In particular, the publication by Yu and colleagues in this journal, which showed that the Cytomegalovirus (CMV) infection cases and the incidence rates of CMV infection in neonates (0–28 days after birth) decreased during the COVID-19 pandemic.
However, few studies have examined the impact of the COVID-19 pandemic on CMV infection in children (0–18 years old). Therefore, we hope to provide additional information to support these conclusions by sharing the results of one of our studies, which analyzed changes of CMV infection in children before and after the COVID-19 pandemic in Henan, China, 2016–2022.

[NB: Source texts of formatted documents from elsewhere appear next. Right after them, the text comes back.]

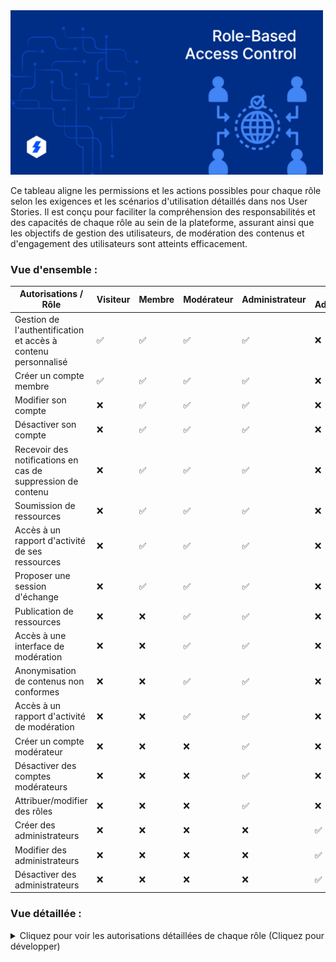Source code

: <img src="./../Assets/Images/Role-Based-Access-Control.png" alt="RBAC" width="500">

Ce tableau aligne les permissions et les actions possibles pour chaque rôle selon les exigences et les scénarios d'utilisation détaillés dans nos User Stories. Il est conçu pour faciliter la compréhension des responsabilités et des capacités de chaque rôle au sein de la plateforme, assurant ainsi que les objectifs de gestion des utilisateurs, de modération des contenus et d'engagement des utilisateurs sont atteints efficacement.

### Vue d'ensemble :

| Autorisations / Rôle                                          | Visiteur | Membre | Modérateur | Administrateur | Super Administrateur |
| ------------------------------------------------------------- | -------- | ----------- | ---------- | -------------- | -------------------- |
| Gestion de l'authentification et accès à contenu personnalisé | ✅       | ✅          | ✅         | ✅             | ❌                   |
| Créer un compte membre                             | ✅       | ✅          | ✅         | ✅             | ❌                   |
| Modifier son compte                           | ❌       | ✅          | ✅         | ✅             | ❌                   |
| Désactiver son compte                           | ❌       | ✅          | ✅          | ✅             | ❌                   |
| Recevoir des notifications en cas de suppression de contenu   | ❌       | ✅          | ✅         | ✅             | ❌                   |
| Soumission de ressources                     | ❌       | ✅          | ✅         | ✅             | ❌     
| Accès à un rapport d'activité de ses ressources                 | ❌       | ✅          | ✅         | ✅             | ❌                   |
| Proposer une session d'échange                 | ❌       | ✅          | ✅         | ✅             | ❌                   |
| Publication de ressources                    | ❌       |  ❌         | ✅         | ✅             | ❌               |
| Accès à une interface de modération                           | ❌       | ❌          | ✅         | ✅             | ❌                   |
| Anonymisation de contenus non conformes                         | ❌       | ❌          | ✅         | ✅             | ❌                   |
| Accès à un rapport d'activité de modération                   | ❌       | ❌          | ✅         | ✅             | ❌                   |
| Créer un compte modérateur                                 | ❌       | ❌          | ❌         | ✅             | ❌                   |
| Désactiver des comptes modérateurs                             | ❌       | ❌          | ❌         | ✅             | ❌                   |
| Attribuer/modifier des rôles                                  | ❌       | ❌          | ❌         | ✅             | ❌                   |
| Créer des administrateurs                                     | ❌       | ❌          | ❌         | ❌             | ✅                   |
| Modifier des administrateurs                                  | ❌       | ❌          | ❌         | ❌             | ✅                   |
| Désactiver des administrateurs                                 | ❌       | ❌          | ❌         | ❌             | ✅                   |

### Vue détaillée :

<details>
<summary>Cliquez pour voir les autorisations détaillées de chaque rôle (Cliquez pour développer)</summary>

| Autorisations / Rôle                                          | Visiteur                | Membre                                                 | Modérateur                                                  | Administrateur                                                     | Super Administrateur                                   |
| ------------------------------------------------------------- | ----------------------- | ----------------------------------------------------------- | ----------------------------------------------------------- | ------------------------------------------------------------------ | ------------------------------------------------------ |
| Gestion de l'authentification et accès à un contenu personnalisé | Créer son propre compte | Créer, modifier, demander à désactiver son propre compte                | Modifier son propre compte                                  | Créer, modifier, désactiver des comptes membres et modérateurs | Créer, modifier, supprimer des comptes administrateurs |
| Recevoir des notifications en cas de désactivation de contenu   |                         | Recevoir des notifications en cas de suppression de contenu | Recevoir des notifications en cas de suppression de contenu | Recevoir des notifications en cas de suppression de contenu        |                                                        |
| Publication d'articles et de commentaires                     |                         | Publier des articles et des commentaires                    | Publier des articles et des commentaires                    | Publier des articles et des commentaires                           |                                                        |
| Accès à une interface de modération                           |                         |                                                             | Accéder à son interface de modération                         |   Accéder à l'interface de modération                                                                |                                                        |
| Désactiver les contenus non conformes                         |                         |                                                             | Désactiver des contenus non conformes                        | Désactiver des contenus non conformes                               |                                                        |
| Accès à un rapport d'activité de modération                   |                         |                                                             | Accéder à un rapport d'activité de modération               | Accéder à un rapport d'activité de modération                      |                                                        |
| Créer un compte modérateur                                    |                         |                                                             |                                                             | Créer des comptes modérateurs                                      |                                                        |
| Modifier un compte modérateur                                 |                         |                                                             |                                                             | Modifier des comptes modérateurs                                   |                                                        |
| Désactiver un compte modérateur                                |                         |                                                             |                                                             | Désactiver des comptes modérateurs                                  |                                                        |
| Créer un compte membre                                   |    Créer un compte membre                       |    Créer un compte membre                                                           |            Créer un compte membre                                                   | Créer des comptes membres                                     |                                                        |
| Modifier son propre compte membre                        |                         | Modifier son propre compte                       |     Modifier son propre compte membre                                                          | Modifier des comptes membres                                  |                                                        |
| Désactiver un compte membre                               |                         |                                                             |                                                             | Désactiver des comptes membres                                 |                                                        |
| Consulter un contenu                                          | Consulter du contenu    | Consulter du contenu                                        | Consulter du contenu                                        | Consulter du contenu                                               |                                                        |
| Commenter un contenu                                          |                         | Commenter du contenu                                        | Commenter du contenu                                        | Commenter du contenu                                               |                                                        |
| Modifier un contenu                                           |                         |                                                             |                                                             | Modifier du contenu                                                |                                                        |
| Modérer un contenu                                            |                         |                                                             | Modérer du contenu                                          | Modérer du contenu                                                 |                                                        |
| Signaler un contenu                                           |  Signaler un contenu                        |     Signaler un contenu                                                         |           Signaler un contenu                                                   |                  Signaler un contenu                             |                                                        |
| Bloquer un compte                                             |                         |                                                             |                                                             | Bloquer un compte                                                  |                                                        |
| Attribuer/modifier des rôles                                  |                         |                                                             |                                                             | Attribuer/modifier des rôles                                       |                                                        |
| Créer un administrateur                                       |                         |                                                             |                                                             | Créer des comptes administrateurs                                  | Créer, modifier, supprimer des comptes administrateurs |
| Modifier un administrateur                                    |                         |                                                             |                                                             | Modifier des comptes administrateurs                               | Créer, modifier, supprimer des comptes administrateurs |
| Désactiver un administrateur                                   |                         |                                                             |                                                             | Désactiver des comptes administrateurs                              | Créer, modifier, supprimer des comptes administrateurs |

</details>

Human CMV (human herpes virus-5), a member of the Betaherpesvirinae subfamily of the family Herpesviridae that causes significant morbidity and mortality in immunosuppressed children, can be found in 80–100% of healthy adults in various population. Following the initial infection, CMV can set up lifelong latent infection in undifferentiated CD34+ stem cells, CD33+ myeloid progenitor cells, the CD14+ monocytes and dendritic cells that they mature into, regretfully.
In immunocompetent children, primary CMV infection commonly causes a mild illness, such as lymphopenia, lymphadenopathy, fever and hepatosplenomegaly. However, CMV has significant implications for children who are or become immunodeficient. CMV can be transmitted to the neonate by various ways (transplacentally, through maternal genital secretions during delivery and postnatally via maternal oral secretions, breast milk, objects contaminated with body fluids and via blood products).
Congenital CMV infection is the leading infectious cause of developmental and neurological disabilities and sensorineural hearing loss in children. Overall, 10% of congenital CMV cases are symptomatic at birth, with a broad range of clinical presentations at birth, from a single isolated symptom to multiorgan involvement and a mortality rate of up to 3–4%.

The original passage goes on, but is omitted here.